▶ _HOW TO COMPLETE THIS TASK_
Print exactly the lines that run from the first line of the material to the line containing "### What is the", both ends included, and skip the pictures.

▼

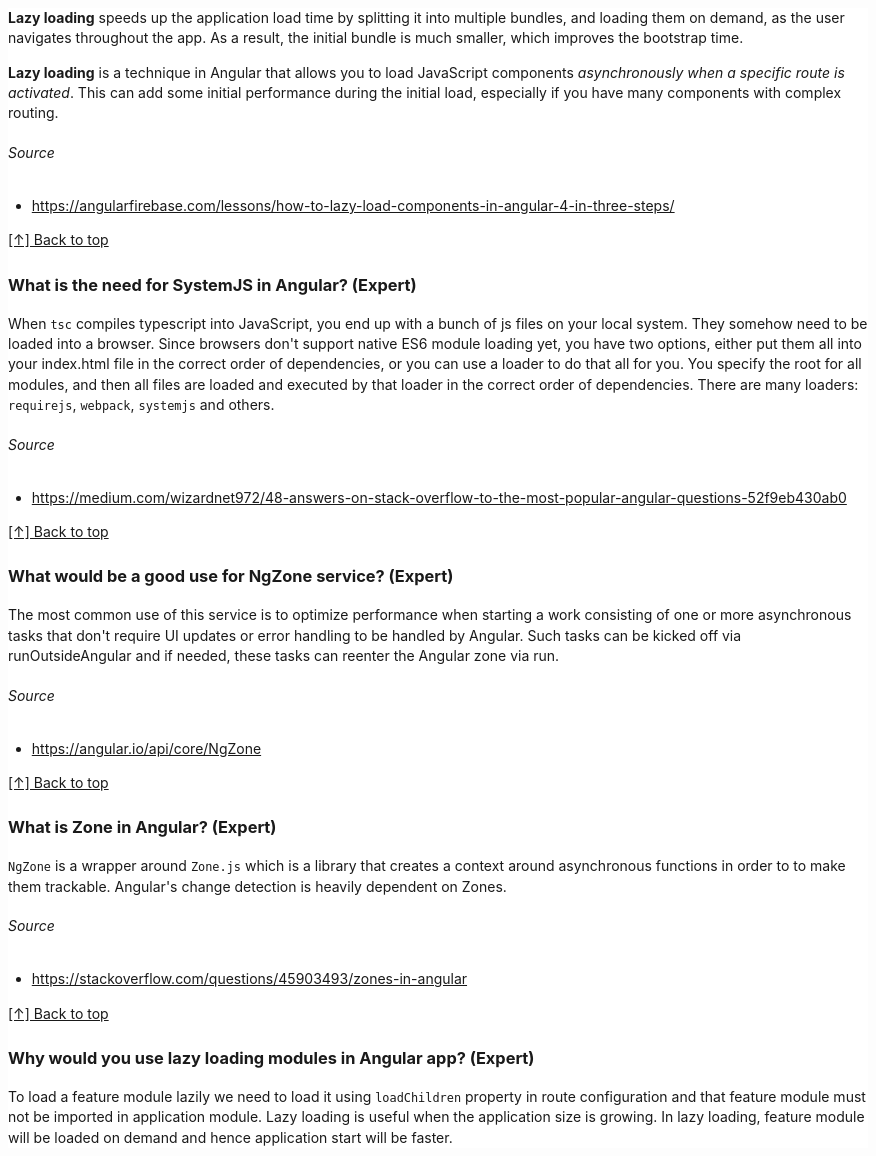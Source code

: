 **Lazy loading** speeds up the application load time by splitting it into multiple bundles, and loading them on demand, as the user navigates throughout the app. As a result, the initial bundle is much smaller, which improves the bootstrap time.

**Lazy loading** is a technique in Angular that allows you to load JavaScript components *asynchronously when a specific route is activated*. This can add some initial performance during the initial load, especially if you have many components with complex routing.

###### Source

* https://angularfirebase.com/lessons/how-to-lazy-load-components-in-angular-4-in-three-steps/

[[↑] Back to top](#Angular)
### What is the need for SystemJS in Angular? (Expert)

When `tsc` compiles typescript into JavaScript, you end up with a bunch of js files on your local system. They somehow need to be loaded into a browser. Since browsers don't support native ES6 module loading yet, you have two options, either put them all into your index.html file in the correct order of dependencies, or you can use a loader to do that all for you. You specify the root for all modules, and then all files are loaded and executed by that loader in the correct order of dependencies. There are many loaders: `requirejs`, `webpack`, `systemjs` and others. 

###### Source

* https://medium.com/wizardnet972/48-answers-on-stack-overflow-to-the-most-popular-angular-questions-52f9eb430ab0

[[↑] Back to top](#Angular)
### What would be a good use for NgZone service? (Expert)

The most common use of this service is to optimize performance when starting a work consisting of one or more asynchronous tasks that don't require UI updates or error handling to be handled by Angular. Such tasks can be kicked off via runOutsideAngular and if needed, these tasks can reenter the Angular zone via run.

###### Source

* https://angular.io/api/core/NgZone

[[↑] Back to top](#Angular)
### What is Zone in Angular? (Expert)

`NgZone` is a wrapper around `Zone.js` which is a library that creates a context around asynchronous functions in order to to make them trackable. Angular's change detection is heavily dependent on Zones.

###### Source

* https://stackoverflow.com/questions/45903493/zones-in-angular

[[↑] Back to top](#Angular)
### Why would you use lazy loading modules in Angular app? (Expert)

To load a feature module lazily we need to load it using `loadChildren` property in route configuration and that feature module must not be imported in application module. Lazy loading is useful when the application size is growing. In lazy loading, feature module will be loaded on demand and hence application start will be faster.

▲

▶ _SOLUTION TO THIS EXERCISE_
Source code

: **Lazy loading** speeds up the application load time by splitting it into multiple bundles, and loading them on demand, as the user navigates throughout the app. As a result, the initial bundle is much smaller, which improves the bootstrap time.

**Lazy loading** is a technique in Angular that allows you to load JavaScript components *asynchronously when a specific route is activated*. This can add some initial performance during the initial load, especially if you have many components with complex routing.

###### Source

* https://angularfirebase.com/lessons/how-to-lazy-load-components-in-angular-4-in-three-steps/

[[↑] Back to top](#Angular)
### What is the need for SystemJS in Angular? (Expert)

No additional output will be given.